[Opening DATA RECORDS section]

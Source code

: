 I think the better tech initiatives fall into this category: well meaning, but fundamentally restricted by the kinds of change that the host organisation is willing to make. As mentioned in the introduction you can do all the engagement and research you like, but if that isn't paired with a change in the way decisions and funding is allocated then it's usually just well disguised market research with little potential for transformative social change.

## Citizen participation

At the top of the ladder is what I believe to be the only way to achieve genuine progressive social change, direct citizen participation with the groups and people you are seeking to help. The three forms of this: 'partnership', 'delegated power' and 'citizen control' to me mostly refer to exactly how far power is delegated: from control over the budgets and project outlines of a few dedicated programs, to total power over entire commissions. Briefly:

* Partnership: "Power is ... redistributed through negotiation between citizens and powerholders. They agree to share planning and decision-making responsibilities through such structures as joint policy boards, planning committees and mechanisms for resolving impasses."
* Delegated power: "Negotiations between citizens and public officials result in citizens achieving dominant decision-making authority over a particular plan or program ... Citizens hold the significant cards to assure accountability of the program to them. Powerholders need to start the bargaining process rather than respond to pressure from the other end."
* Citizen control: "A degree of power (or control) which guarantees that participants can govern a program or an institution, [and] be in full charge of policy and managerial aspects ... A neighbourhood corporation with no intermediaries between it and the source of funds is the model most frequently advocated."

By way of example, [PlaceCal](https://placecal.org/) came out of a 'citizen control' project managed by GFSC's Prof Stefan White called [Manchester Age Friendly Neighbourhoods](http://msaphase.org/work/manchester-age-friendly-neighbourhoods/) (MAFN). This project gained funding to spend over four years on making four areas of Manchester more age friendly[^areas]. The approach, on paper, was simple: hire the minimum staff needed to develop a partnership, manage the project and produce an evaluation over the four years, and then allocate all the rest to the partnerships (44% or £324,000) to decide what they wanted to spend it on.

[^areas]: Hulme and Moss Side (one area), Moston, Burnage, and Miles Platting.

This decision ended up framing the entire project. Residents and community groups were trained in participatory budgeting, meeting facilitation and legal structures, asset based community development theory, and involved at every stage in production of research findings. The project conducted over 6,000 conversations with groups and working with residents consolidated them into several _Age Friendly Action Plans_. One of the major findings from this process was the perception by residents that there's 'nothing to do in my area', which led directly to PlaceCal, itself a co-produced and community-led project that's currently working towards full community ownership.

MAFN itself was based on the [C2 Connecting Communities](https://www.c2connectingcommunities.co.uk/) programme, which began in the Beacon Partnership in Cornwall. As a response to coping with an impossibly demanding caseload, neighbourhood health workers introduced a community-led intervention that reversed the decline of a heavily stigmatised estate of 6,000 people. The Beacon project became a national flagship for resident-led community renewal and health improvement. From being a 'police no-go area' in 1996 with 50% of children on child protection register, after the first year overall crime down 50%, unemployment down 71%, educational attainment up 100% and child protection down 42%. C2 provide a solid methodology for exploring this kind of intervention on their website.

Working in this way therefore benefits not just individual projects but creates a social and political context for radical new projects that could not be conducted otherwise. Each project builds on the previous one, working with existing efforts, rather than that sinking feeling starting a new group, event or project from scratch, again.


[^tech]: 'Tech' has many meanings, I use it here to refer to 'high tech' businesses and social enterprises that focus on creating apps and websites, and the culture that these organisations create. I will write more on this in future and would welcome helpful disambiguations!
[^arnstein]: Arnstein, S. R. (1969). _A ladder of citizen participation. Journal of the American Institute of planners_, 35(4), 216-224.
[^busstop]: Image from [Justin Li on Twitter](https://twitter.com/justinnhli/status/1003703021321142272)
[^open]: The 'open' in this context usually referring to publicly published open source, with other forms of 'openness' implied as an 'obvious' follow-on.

[Closing DATA RECORDS section]

The entire listing must be repeated without a single change.

Source code

: I think the better tech initiatives fall into this category: well meaning, but fundamentally restricted by the kinds of change that the host organisation is willing to make. As mentioned in the introduction you can do all the engagement and research you like, but if that isn't paired with a change in the way decisions and funding is allocated then it's usually just well disguised market research with little potential for transformative social change.

## Citizen participation

At the top of the ladder is what I believe to be the only way to achieve genuine progressive social change, direct citizen participation with the groups and people you are seeking to help. The three forms of this: 'partnership', 'delegated power' and 'citizen control' to me mostly refer to exactly how far power is delegated: from control over the budgets and project outlines of a few dedicated programs, to total power over entire commissions. Briefly:

* Partnership: "Power is ... redistributed through negotiation between citizens and powerholders. They agree to share planning and decision-making responsibilities through such structures as joint policy boards, planning committees and mechanisms for resolving impasses."
* Delegated power: "Negotiations between citizens and public officials result in citizens achieving dominant decision-making authority over a particular plan or program ... Citizens hold the significant cards to assure accountability of the program to them. Powerholders need to start the bargaining process rather than respond to pressure from the other end."
* Citizen control: "A degree of power (or control) which guarantees that participants can govern a program or an institution, [and] be in full charge of policy and managerial aspects ... A neighbourhood corporation with no intermediaries between it and the source of funds is the model most frequently advocated."

By way of example, [PlaceCal](https://placecal.org/) came out of a 'citizen control' project managed by GFSC's Prof Stefan White called [Manchester Age Friendly Neighbourhoods](http://msaphase.org/work/manchester-age-friendly-neighbourhoods/) (MAFN). This project gained funding to spend over four years on making four areas of Manchester more age friendly[^areas]. The approach, on paper, was simple: hire the minimum staff needed to develop a partnership, manage the project and produce an evaluation over the four years, and then allocate all the rest to the partnerships (44% or £324,000) to decide what they wanted to spend it on.

[^areas]: Hulme and Moss Side (one area), Moston, Burnage, and Miles Platting.

This decision ended up framing the entire project. Residents and community groups were trained in participatory budgeting, meeting facilitation and legal structures, asset based community development theory, and involved at every stage in production of research findings. The project conducted over 6,000 conversations with groups and working with residents consolidated them into several _Age Friendly Action Plans_. One of the major findings from this process was the perception by residents that there's 'nothing to do in my area', which led directly to PlaceCal, itself a co-produced and community-led project that's currently working towards full community ownership.

MAFN itself was based on the [C2 Connecting Communities](https://www.c2connectingcommunities.co.uk/) programme, which began in the Beacon Partnership in Cornwall. As a response to coping with an impossibly demanding caseload, neighbourhood health workers introduced a community-led intervention that reversed the decline of a heavily stigmatised estate of 6,000 people. The Beacon project became a national flagship for resident-led community renewal and health improvement. From being a 'police no-go area' in 1996 with 50% of children on child protection register, after the first year overall crime down 50%, unemployment down 71%, educational attainment up 100% and child protection down 42%. C2 provide a solid methodology for exploring this kind of intervention on their website.

Working in this way therefore benefits not just individual projects but creates a social and political context for radical new projects that could not be conducted otherwise. Each project builds on the previous one, working with existing efforts, rather than that sinking feeling starting a new group, event or project from scratch, again.


[^tech]: 'Tech' has many meanings, I use it here to refer to 'high tech' businesses and social enterprises that focus on creating apps and websites, and the culture that these organisations create. I will write more on this in future and would welcome helpful disambiguations!
[^arnstein]: Arnstein, S. R. (1969). _A ladder of citizen participation. Journal of the American Institute of planners_, 35(4), 216-224.
[^busstop]: Image from [Justin Li on Twitter](https://twitter.com/justinnhli/status/1003703021321142272)
[^open]: The 'open' in this context usually referring to publicly published open source, with other forms of 'openness' implied as an 'obvious' follow-on.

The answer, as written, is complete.